* TASK GOAL *
Word for word, return the entries listed below.

* SUPPLIED RECORDS *

++++++

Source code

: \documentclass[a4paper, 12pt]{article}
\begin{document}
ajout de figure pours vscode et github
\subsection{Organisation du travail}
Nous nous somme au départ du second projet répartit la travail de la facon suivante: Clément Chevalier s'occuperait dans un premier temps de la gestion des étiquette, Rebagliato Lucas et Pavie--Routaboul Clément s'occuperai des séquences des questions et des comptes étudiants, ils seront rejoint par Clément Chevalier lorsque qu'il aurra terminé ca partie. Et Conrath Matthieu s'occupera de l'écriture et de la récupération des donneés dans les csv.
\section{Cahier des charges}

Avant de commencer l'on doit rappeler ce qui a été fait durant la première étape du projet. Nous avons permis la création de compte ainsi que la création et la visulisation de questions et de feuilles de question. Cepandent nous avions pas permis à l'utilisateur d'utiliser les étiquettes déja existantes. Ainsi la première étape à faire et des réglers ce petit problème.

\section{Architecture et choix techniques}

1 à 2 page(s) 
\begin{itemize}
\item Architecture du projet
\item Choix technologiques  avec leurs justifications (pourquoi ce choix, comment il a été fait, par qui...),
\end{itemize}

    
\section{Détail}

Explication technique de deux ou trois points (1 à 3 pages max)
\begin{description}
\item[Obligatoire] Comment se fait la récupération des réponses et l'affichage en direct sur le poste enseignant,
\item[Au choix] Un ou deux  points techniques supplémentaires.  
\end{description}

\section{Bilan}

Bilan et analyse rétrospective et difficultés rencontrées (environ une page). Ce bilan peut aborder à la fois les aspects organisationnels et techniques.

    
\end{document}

++++++

* SOLUTION TO THIS PROBLEM *
Source code

: \documentclass[a4paper, 12pt]{article}
\begin{document}
ajout de figure pours vscode et github
\subsection{Organisation du travail}
Nous nous somme au départ du second projet répartit la travail de la facon suivante: Clément Chevalier s'occuperait dans un premier temps de la gestion des étiquette, Rebagliato Lucas et Pavie--Routaboul Clément s'occuperai des séquences des questions et des comptes étudiants, ils seront rejoint par Clément Chevalier lorsque qu'il aurra terminé ca partie. Et Conrath Matthieu s'occupera de l'écriture et de la récupération des donneés dans les csv.
\section{Cahier des charges}

Avant de commencer l'on doit rappeler ce qui a été fait durant la première étape du projet. Nous avons permis la création de compte ainsi que la création et la visulisation de questions et de feuilles de question. Cepandent nous avions pas permis à l'utilisateur d'utiliser les étiquettes déja existantes. Ainsi la première étape à faire et des réglers ce petit problème.

\section{Architecture et choix techniques}

1 à 2 page(s) 
\begin{itemize}
\item Architecture du projet
\item Choix technologiques  avec leurs justifications (pourquoi ce choix, comment il a été fait, par qui...),
\end{itemize}

    
\section{Détail}

Explication technique de deux ou trois points (1 à 3 pages max)
\begin{description}
\item[Obligatoire] Comment se fait la récupération des réponses et l'affichage en direct sur le poste enseignant,
\item[Au choix] Un ou deux  points techniques supplémentaires.  
\end{description}

\section{Bilan}

Bilan et analyse rétrospective et difficultés rencontrées (environ une page). Ce bilan peut aborder à la fois les aspects organisationnels et techniques.

    
\end{document}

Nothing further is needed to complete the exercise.